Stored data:
++++++++++++++++++++

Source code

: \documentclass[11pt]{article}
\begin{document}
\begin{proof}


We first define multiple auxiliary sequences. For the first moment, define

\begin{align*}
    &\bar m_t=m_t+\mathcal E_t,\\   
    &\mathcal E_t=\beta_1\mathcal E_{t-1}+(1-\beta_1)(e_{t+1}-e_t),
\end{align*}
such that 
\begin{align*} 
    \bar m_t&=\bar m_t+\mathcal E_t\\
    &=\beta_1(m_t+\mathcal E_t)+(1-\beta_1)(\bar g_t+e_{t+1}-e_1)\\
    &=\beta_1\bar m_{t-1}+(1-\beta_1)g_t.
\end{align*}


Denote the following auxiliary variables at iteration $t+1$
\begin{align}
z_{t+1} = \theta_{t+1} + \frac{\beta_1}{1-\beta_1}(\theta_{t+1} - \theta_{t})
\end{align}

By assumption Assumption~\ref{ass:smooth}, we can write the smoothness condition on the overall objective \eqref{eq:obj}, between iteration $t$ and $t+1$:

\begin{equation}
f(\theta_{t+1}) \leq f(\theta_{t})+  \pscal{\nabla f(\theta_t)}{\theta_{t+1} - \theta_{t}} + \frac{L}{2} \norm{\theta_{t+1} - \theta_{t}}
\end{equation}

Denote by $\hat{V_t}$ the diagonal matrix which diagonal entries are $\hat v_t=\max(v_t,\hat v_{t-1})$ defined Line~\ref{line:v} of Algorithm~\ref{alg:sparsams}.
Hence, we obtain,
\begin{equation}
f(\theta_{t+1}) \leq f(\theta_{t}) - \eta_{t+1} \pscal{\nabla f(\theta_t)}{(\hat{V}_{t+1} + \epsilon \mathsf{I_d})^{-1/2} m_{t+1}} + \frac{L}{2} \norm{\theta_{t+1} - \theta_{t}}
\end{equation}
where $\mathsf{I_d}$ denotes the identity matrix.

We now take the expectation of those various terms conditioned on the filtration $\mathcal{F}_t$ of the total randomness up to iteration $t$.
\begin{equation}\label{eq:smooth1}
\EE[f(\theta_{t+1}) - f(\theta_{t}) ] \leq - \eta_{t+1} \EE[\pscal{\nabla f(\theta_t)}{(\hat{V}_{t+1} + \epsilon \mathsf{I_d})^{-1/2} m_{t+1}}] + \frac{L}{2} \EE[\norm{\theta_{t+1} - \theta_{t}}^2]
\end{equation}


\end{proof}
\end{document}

++++++++++++++++++++

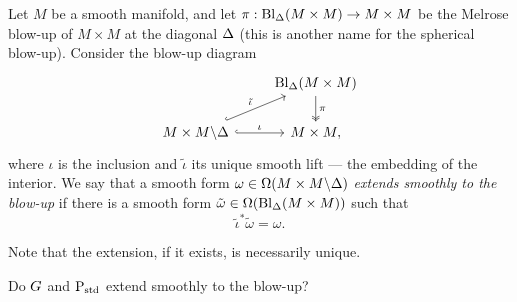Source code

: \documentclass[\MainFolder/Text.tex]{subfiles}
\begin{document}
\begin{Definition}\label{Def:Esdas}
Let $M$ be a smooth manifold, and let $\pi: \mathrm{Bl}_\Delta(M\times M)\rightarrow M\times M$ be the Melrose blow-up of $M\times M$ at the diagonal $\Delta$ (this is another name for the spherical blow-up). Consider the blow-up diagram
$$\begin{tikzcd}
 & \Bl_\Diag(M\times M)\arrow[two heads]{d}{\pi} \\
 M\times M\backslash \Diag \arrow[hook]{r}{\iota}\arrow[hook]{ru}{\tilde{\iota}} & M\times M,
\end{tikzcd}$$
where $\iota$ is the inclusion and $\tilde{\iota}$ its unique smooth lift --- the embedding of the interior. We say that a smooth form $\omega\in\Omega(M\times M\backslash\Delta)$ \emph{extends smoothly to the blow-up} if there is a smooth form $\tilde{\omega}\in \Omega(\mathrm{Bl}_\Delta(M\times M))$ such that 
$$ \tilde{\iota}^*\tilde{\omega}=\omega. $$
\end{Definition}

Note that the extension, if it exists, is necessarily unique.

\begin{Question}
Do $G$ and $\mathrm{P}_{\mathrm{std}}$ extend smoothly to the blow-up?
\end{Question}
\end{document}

++++++++++++++++++++

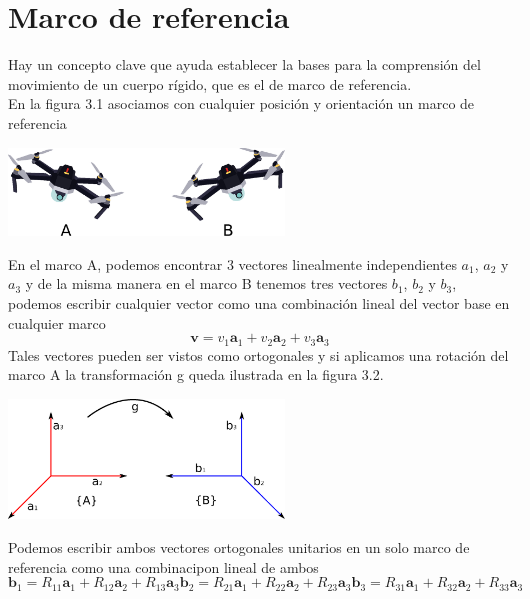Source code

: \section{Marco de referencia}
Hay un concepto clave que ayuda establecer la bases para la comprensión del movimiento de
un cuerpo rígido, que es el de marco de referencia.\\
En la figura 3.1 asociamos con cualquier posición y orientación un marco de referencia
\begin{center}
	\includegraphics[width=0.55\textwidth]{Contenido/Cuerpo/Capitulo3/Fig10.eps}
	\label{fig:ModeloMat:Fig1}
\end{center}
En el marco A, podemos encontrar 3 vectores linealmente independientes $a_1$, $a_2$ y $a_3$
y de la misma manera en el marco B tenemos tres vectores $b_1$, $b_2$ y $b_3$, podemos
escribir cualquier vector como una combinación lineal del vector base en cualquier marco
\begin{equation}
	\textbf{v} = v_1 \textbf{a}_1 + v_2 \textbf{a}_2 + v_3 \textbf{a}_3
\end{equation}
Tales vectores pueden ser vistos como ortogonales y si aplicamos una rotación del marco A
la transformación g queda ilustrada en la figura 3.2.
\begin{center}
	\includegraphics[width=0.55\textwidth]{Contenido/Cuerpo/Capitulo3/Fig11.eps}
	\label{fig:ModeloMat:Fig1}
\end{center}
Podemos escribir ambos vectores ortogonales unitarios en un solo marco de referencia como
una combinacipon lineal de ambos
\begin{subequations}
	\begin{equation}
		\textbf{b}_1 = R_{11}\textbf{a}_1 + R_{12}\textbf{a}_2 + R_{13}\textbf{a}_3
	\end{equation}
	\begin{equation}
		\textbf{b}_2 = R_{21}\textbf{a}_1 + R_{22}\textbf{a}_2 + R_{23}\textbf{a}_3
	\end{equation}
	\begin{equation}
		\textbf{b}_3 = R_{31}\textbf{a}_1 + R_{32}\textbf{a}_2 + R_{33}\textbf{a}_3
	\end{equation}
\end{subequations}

++++++++++++++++++++

Aim of the exercise: Show the lines of the records above that mention "unique".

Written response:
where $\iota$ is the inclusion and $\tilde{\iota}$ its unique smooth lift --- the embedding of the interior. We say that a smooth form $\omega\in\Omega(M\times M\backslash\Delta)$ \emph{extends smoothly to the blow-up} if there is a smooth form $\tilde{\omega}\in \Omega(\mathrm{Bl}_\Delta(M\times M))$ such that 
Note that the extension, if it exists, is necessarily unique.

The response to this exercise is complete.